● **HOW TO COMPLETE THIS TASK**
Show every line of the data where the word "template" can be found.

● **GIVEN DATA**
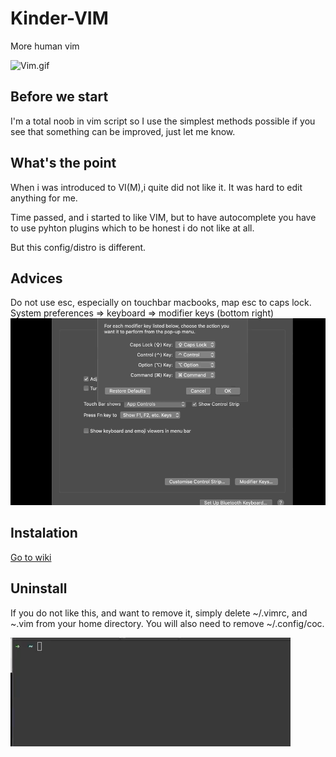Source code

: # Kinder-VIM

More human vim

![Vim.gif](./.github/vim.gif)

## Before we start

I'm a total noob in vim script so I use the simplest methods possible if you see
that something can be improved, just let me know.

## What's the point

When i was introduced to VI(M),i quite did not like it. It was hard to edit
anything for me.

Time passed, and i started to like VIM, but to have autocomplete you have to use
pyhton plugins which to be honest i do not like at all.

But this config/distro is different.

## Advices

Do not use esc, especially on touchbar macbooks, map esc to caps lock.
System preferences => keyboard => modifier keys (bottom right)
![Map caps lock to esc](./.github/esc.gif)

## Instalation

[Go to wiki](https://github.com/DesantBucie/Kinder-Vim/wiki)

## Uninstall

If you do not like this, and want to remove it, simply delete ~/.vimrc,
and ~.vim from your home directory.
You will also need to remove ~/.config/coc.

![Uninstall.gif](./.github/uninstall.gif)

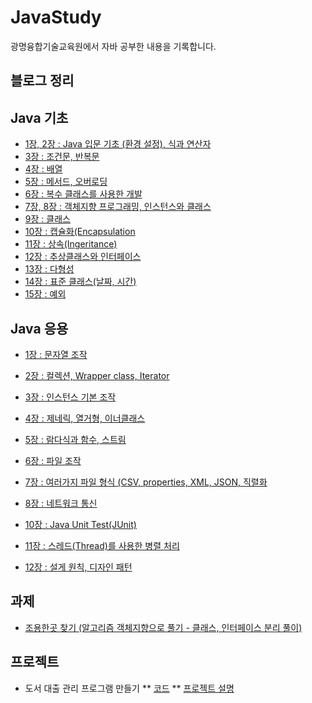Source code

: # JavaStudy
광명융합기술교육원에서 자바 공부한 내용을 기록합니다.

## 블로그 정리
## Java 기초
* [1장, 2장 : Java 입문 기초 (환경 설정), 식과 연산자](https://keydi.tistory.com/80)
* [3장 : 조건문, 반복문](https://keydi.tistory.com/97)
* [4장 : 배열](https://keydi.tistory.com/99)
* [5장 : 메서드, 오버로딩](https://keydi.tistory.com/100)
* [6장 : 복수 클래스를 사용한 개발](https://keydi.tistory.com/101)
* [7장, 8장 : 객체지향 프로그래밍, 인스턴스와 클래스](https://keydi.tistory.com/103)
* [9장 : 클래스](https://keydi.tistory.com/106)
* [10장 : 캡슐화(Encapsulation](https://keydi.tistory.com/107)
* [11장 : 상속(Ingeritance)](https://keydi.tistory.com/108)
* [12장 : 추상클래스와 인터페이스](https://keydi.tistory.com/109)
* [13장 : 다형성](https://keydi.tistory.com/110)
* [14장 : 표준 클래스(날짜, 시간)]()
* [15장 : 예외]()

## Java 응용
* [1장 : 문자열 조작](https://keydi.tistory.com/102)
* [2장 : 컬렉션, Wrapper class, Iterator](https://keydi.tistory.com/105) 
* [3장 : 인스턴스 기본 조작](https://keydi.tistory.com/111)
* [4장 : 제네릭, 열거형, 이너클래스](https://keydi.tistory.com/113)
* [5장 : 람다식과 함수, 스트림]()
* [6장 : 파일 조작]()
* [7장 : 여러가지 파일 형식 (CSV, properties, XML, JSON, 직렬화]()
* [8장 : 네트워크 통신]()

* [10장 : Java Unit Test(JUnit)]()
* [11장 : 스레드(Thread)를 사용한 병렬 처리]()
* [12장 : 설게 원칙, 디자인 패턴]()


## 과제
* [조용한곳 찾기 (알고리즘 객체지향으로 풀기 - 클래스, 인터페이스 분리 풀이)]()

## 프로젝트
* 도서 대출 관리 프로그램 만들기
** [코드](https://github.com/pkd98/Poly-tech/tree/master/Java/LibraryProject)
** [프로젝트 설명]()
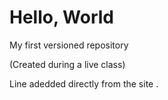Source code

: # Hello, World 
 My first versioned repository

(Created during a live class)

Line adedded  directly from the site .
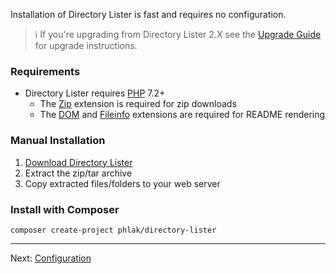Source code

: Installation of Directory Lister is fast and requires no configuration.

> ℹ️ If you're upgrading from Directory Lister 2.X see the [Upgrade Guide](https://github.com/DirectoryLister/DirectoryLister/wiki/Upgrade-Guide) for upgrade instructions.

###  Requirements

  - Directory Lister requires [PHP](https://www.php.net/) 7.2+
    - The [Zip](https://www.php.net/manual/en/book.zip.php) extension is required for zip downloads
    - The [DOM](https://www.php.net/en/dom) and [Fileinfo](https://www.php.net/manual/en/book.fileinfo.php) extensions are required for README rendering

### Manual Installation

  1. [Download Directory Lister](https://www.directorylister.com)
  2. Extract the zip/tar archive
  3. Copy extracted files/folders to your web server

### Install with Composer

    composer create-project phlak/directory-lister

---

Next: [Configuration](https://github.com/DirectoryLister/DirectoryLister/wiki/Configuration)

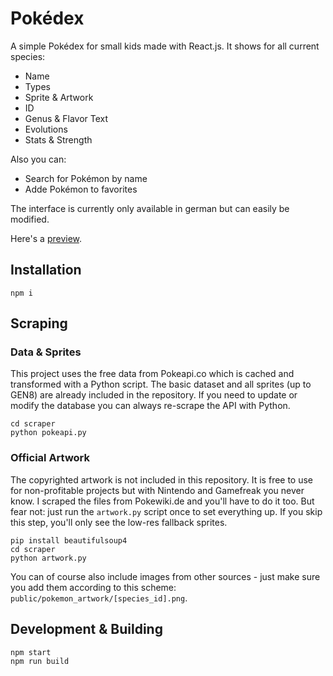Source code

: # Pokédex

A simple Pokédex for small kids made with React.js. It shows for all current species:
- Name
- Types
- Sprite & Artwork
- ID
- Genus & Flavor Text
- Evolutions
- Stats & Strength

Also you can:
- Search for Pokémon by name
- Adde Pokémon to favorites

The interface is currently only available in german but can easily be modified.

Here's a [preview](https://pokedex.addictivity.de).

## Installation
    npm i

## Scraping

### Data & Sprites

This project uses the free data from Pokeapi.co which is cached and transformed with a Python script. The basic dataset and all sprites (up to GEN8) are already included in the repository. If you need to update or modify the database you can always re-scrape the API with Python.

    cd scraper
    python pokeapi.py

### Official Artwork

The copyrighted artwork is not included in this repository. It is free to use for non-profitable projects but with Nintendo and Gamefreak you never know. I scraped the files from Pokewiki.de and you'll have to do it too. But fear not: just run the `artwork.py` script once to set everything up. If you skip this step, you'll only see the low-res fallback sprites.

    pip install beautifulsoup4
    cd scraper
    python artwork.py

You can of course also include images from other sources - just make sure you add them according to this scheme: `public/pokemon_artwork/[species_id].png`.

## Development & Building

    npm start
    npm run build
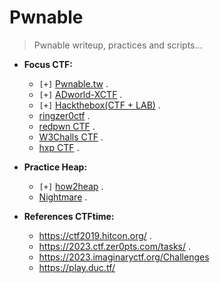 # Pwnable

>Pwnable writeup, practices and scripts...

- __Focus CTF:__ 
  * `[+]` [Pwnable.tw](https://pwnable.tw/) . 
  * `[+]` [ADworld-XCTF](https://adworld.xctf.org.cn/challenges/list) .
  * `[+]` [Hackthebox(CTF + LAB)](https://app.hackthebox.com/challenges) .
  * [ringzer0ctf](https://ringzer0ctf.com/challenges) .
  * [redpwn CTF](https://ctf.redpwn.net/) . 
  * [W3Challs CTF](https://w3challs.com/challenges/list/pwn) . 
  * [hxp CTF](https://2020.ctf.link/) .

- __Practice Heap:__
  * `[+]` [how2heap](https://github.com/shellphish/how2heap) .
  * [Nightmare](https://guyinatuxedo.github.io/index.html) .

- __References CTFtime:__
    * https://ctf2019.hitcon.org/ .
    * https://2023.ctf.zer0pts.com/tasks/ .
    * https://2023.imaginaryctf.org/Challenges
    * https://play.duc.tf/
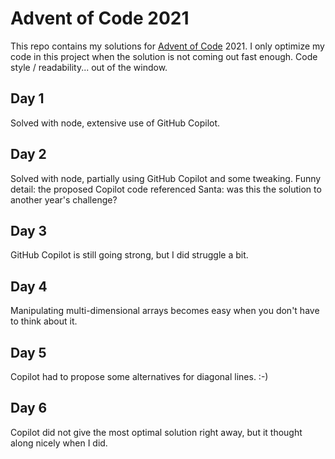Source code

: # Advent of Code 2021

This repo contains my solutions for [Advent of Code](https://adventofcode.com/) 2021. I only optimize my code in this project when the solution is not coming out fast enough. Code style / readability... out of the window.

## Day 1

Solved with node, extensive use of GitHub Copilot.

## Day 2

Solved with node, partially using GitHub Copilot and some tweaking. Funny detail: the proposed Copilot code referenced Santa: was this the solution to another year's challenge?

## Day 3

GitHub Copilot is still going strong, but I did struggle a bit.

## Day 4

Manipulating multi-dimensional arrays becomes easy when you don't have to think about it.

## Day 5

Copilot had to propose some alternatives for diagonal lines. :-)

## Day 6

Copilot did not give the most optimal solution right away, but it thought along nicely when I did.
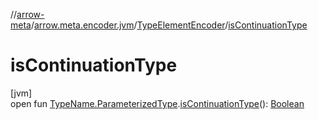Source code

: //[arrow-meta](../../../index.md)/[arrow.meta.encoder.jvm](../index.md)/[TypeElementEncoder](index.md)/[isContinuationType](is-continuation-type.md)

# isContinuationType

[jvm]\
open fun [TypeName.ParameterizedType](../../arrow.meta.ast/-type-name/-parameterized-type/index.md).[isContinuationType](is-continuation-type.md)(): [Boolean](https://kotlinlang.org/api/latest/jvm/stdlib/kotlin/-boolean/index.html)
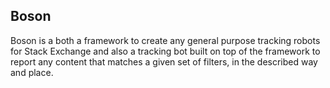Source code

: ## Boson

Boson is a both a framework to create any general purpose tracking robots for Stack Exchange 
and also a tracking bot built on top of the framework to report any content that matches a 
given set of filters, in the described way and place. 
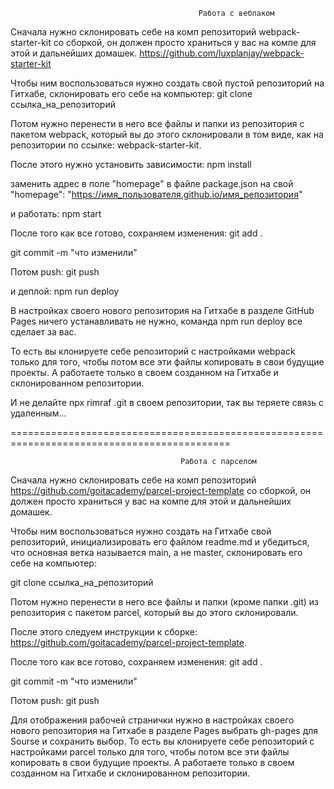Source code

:                                               Работа с вебпаком
                    
                    

Сначала нужно склонировать себе на комп репозиторий webpack-starter-kit со сборкой, он должен просто храниться у вас на компе для этой и дальнейших домашек. https://github.com/luxplanjay/webpack-starter-kit    

Чтобы ним воспользоваться нужно создать свой пустой репозиторий на Гитхабе, склонировать его себе на компьютер:
  git clone ссылка_на_репозиторий
  
Потом нужно перенести в него все файлы и папки из репозитория с пакетом webpack, который вы до этого склонировали в том виде, как на репозитории по ссылке: webpack-starter-kit.

После этого нужно установить зависимости:
 npm install 
 
заменить адрес в поле "homepage" в файле package.json на свой 
"homepage": "https://имя_пользователя.github.io/имя_репозитория"

и работать:
npm start

После того как все готово, сохраняем изменения:
  git add .
  
  git commit -m "что изменили"
  
Потом push:
  git push
  
 и деплой: 
npm run deploy

В настройках своего нового репозитория на Гитхабе в разделе GitHub Pages ничего устанавливать не нужно, команда npm run deploy все сделает за вас.

То есть вы клонируете себе репозиторий с настройками webpack только для того, чтобы потом все эти файлы копировать в свои будущие проекты. А работаете только в своем созданном на Гитхабе и склонированном репозитории.

И не делайте npx rimraf .git в своем репозитории, так вы теряете связь с удаленным...


============================================================================================

                                          Работа с парселом                   
                                                             

Сначала нужно склонировать себе на комп репозиторий https://github.com/goitacademy/parcel-project-template со сборкой, он должен просто храниться у вас на компе для этой и дальнейших домашек.

Чтобы ним воспользоваться нужно создать на Гитхабе свой репозиторий, инициализировать его файлом readme.md и убедиться, что основная ветка называется main, а не master, склонировать его себе на компьютер:

  git clone ссылка_на_репозиторий
  
Потом нужно перенести в него все файлы и папки (кроме папки .git) из репозитория с пакетом parcel, который вы до этого склонировали.

После этого следуем инструкции к сборке: https://github.com/goitacademy/parcel-project-template.

После того как все готово, сохраняем изменения:
  git add .
  
  git commit -m "что изменили"
  
Потом push:
  git push 
  
Для отображения рабочей странички нужно в настройках своего нового репозитория на Гитхабе в разделе Pages выбрать gh-pages для Sourse и сохранить выбор.
То есть вы клонируете себе репозиторий с настройками parcel только для того, чтобы потом все эти файлы копировать в свои будущие проекты. 
А работаете только в своем созданном на Гитхабе и склонированном репозитории. 


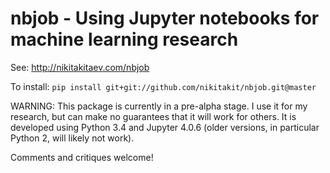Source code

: # nbjob - Using Jupyter notebooks for machine learning research

See: http://nikitakitaev.com/nbjob

To install: `pip install git+git://github.com/nikitakit/nbjob.git@master`

WARNING: This package is currently in a pre-alpha stage. I use it for my research, but can make no guarantees that it will work for others. It is developed using Python 3.4 and Jupyter 4.0.6 (older versions, in particular Python 2, will likely not work).

Comments and critiques welcome!
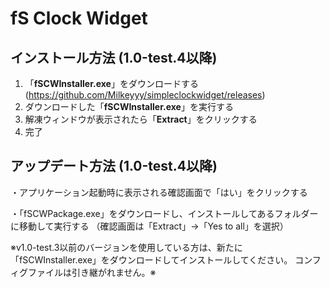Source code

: # fS Clock Widget
## インストール方法 (1.0-test.4以降)
1. 「**fSCWInstaller.exe**」をダウンロードする (https://github.com/Milkeyyy/simpleclockwidget/releases)
2. ダウンロードした「**fSCWInstaller.exe**」を実行する
3. 解凍ウィンドウが表示されたら「**Extract**」をクリックする
4. 完了

## アップデート方法 (1.0-test.4以降)
・アプリケーション起動時に表示される確認画面で「はい」をクリックする

・「fSCWPackage.exe」をダウンロードし、インストールしてあるフォルダーに移動して実行する
（確認画面は「Extract」→「Yes to all」を選択）

※v1.0-test.3以前のバージョンを使用している方は、新たに「fSCWInstaller.exe」をダウンロードしてインストールしてください。
コンフィグファイルは引き継がれません。※
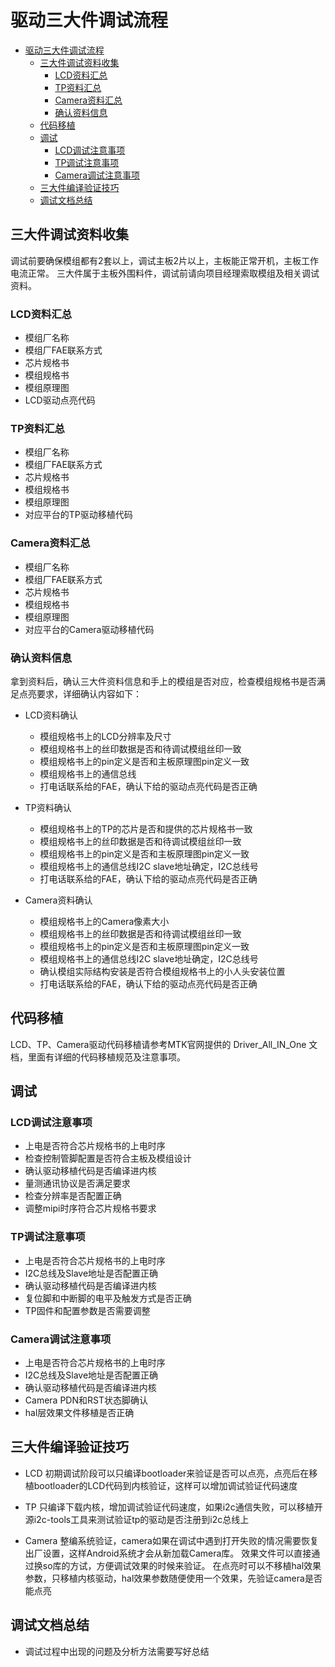 # 驱动三大件调试流程

- [驱动三大件调试流程](#驱动三大件调试流程)
  - [三大件调试资料收集](#三大件调试资料收集)
    - [LCD资料汇总](#lcd资料汇总)
    - [TP资料汇总](#tp资料汇总)
    - [Camera资料汇总](#camera资料汇总)
    - [确认资料信息](#确认资料信息)
  - [代码移植](#代码移植)
  - [调试](#调试)
    - [LCD调试注意事项](#lcd调试注意事项)
    - [TP调试注意事项](#tp调试注意事项)
    - [Camera调试注意事项](#camera调试注意事项)
  - [三大件编译验证技巧](#三大件编译验证技巧)
  - [调试文档总结](#调试文档总结)

## 三大件调试资料收集

调试前要确保模组都有2套以上，调试主板2片以上，主板能正常开机，主板工作电流正常。
三大件属于主板外围料件，调试前请向项目经理索取模组及相关调试资料。

### LCD资料汇总

- 模组厂名称
- 模组厂FAE联系方式
- 芯片规格书
- 模组规格书
- 模组原理图
- LCD驱动点亮代码

### TP资料汇总

- 模组厂名称
- 模组厂FAE联系方式
- 芯片规格书
- 模组规格书
- 模组原理图
- 对应平台的TP驱动移植代码

### Camera资料汇总

- 模组厂名称
- 模组厂FAE联系方式
- 芯片规格书
- 模组规格书
- 模组原理图
- 对应平台的Camera驱动移植代码

### 确认资料信息

拿到资料后，确认三大件资料信息和手上的模组是否对应，检查模组规格书是否满足点亮要求，详细确认内容如下：

- LCD资料确认
  - 模组规格书上的LCD分辨率及尺寸
  - 模组规格书上的丝印数据是否和待调试模组丝印一致
  - 模组规格书上的pin定义是否和主板原理图pin定义一致
  - 模组规格书上的通信总线
  - 打电话联系给的FAE，确认下给的驱动点亮代码是否正确

- TP资料确认
  - 模组规格书上的TP的芯片是否和提供的芯片规格书一致
  - 模组规格书上的丝印数据是否和待调试模组丝印一致
  - 模组规格书上的pin定义是否和主板原理图pin定义一致
  - 模组规格书上的通信总线I2C slave地址确定，I2C总线号
  - 打电话联系给的FAE，确认下给的驱动点亮代码是否正确

- Camera资料确认
  - 模组规格书上的Camera像素大小
  - 模组规格书上的丝印数据是否和待调试模组丝印一致
  - 模组规格书上的pin定义是否和主板原理图pin定义一致
  - 模组规格书上的通信总线I2C slave地址确定，I2C总线号
  - 确认模组实际结构安装是否符合模组规格书上的小人头安装位置
  - 打电话联系给的FAE，确认下给的驱动点亮代码是否正确

## 代码移植

LCD、TP、Camera驱动代码移植请参考MTK官网提供的 Driver_All_IN_One 文档，里面有详细的代码移植规范及注意事项。

## 调试

### LCD调试注意事项

- 上电是否符合芯片规格书的上电时序
- 检查控制管脚配置是否符合主板及模组设计
- 确认驱动移植代码是否编译进内核
- 量测通讯协议是否满足要求
- 检查分辨率是否配置正确
- 调整mipi时序符合芯片规格书要求

### TP调试注意事项

- 上电是否符合芯片规格书的上电时序
- I2C总线及Slave地址是否配置正确
- 确认驱动移植代码是否编译进内核
- 复位脚和中断脚的电平及触发方式是否正确
- TP固件和配置参数是否需要调整

### Camera调试注意事项

- 上电是否符合芯片规格书的上电时序
- I2C总线及Slave地址是否配置正确
- 确认驱动移植代码是否编译进内核
- Camera PDN和RST状态脚确认
- hal层效果文件移植是否正确

## 三大件编译验证技巧

- LCD
  初期调试阶段可以只编译bootloader来验证是否可以点亮，点亮后在移植bootloader的LCD代码到内核验证，这样可以增加调试验证代码速度

- TP
  只编译下载内核，增加调试验证代码速度，如果i2c通信失败，可以移植开源i2c-tools工具来测试验证tp的驱动是否注册到i2c总线上

- Camera
  整编系统验证，camera如果在调试中遇到打开失败的情况需要恢复出厂设置，这样Android系统才会从新加载Camera库。
  效果文件可以直接通过换so库的方试，方便调试效果的时候来验证。
  在点亮时可以不移植hal效果参数，只移植内核驱动，hal效果参数随便使用一个效果，先验证camera是否能点亮

## 调试文档总结

- 调试过程中出现的问题及分析方法需要写好总结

● **FINISHED EXERCISE**
Сначала нужно склонировать себе на комп репозиторий https://github.com/goitacademy/parcel-project-template со сборкой, он должен просто храниться у вас на компе для этой и дальнейших домашек.
После этого следуем инструкции к сборке: https://github.com/goitacademy/parcel-project-template.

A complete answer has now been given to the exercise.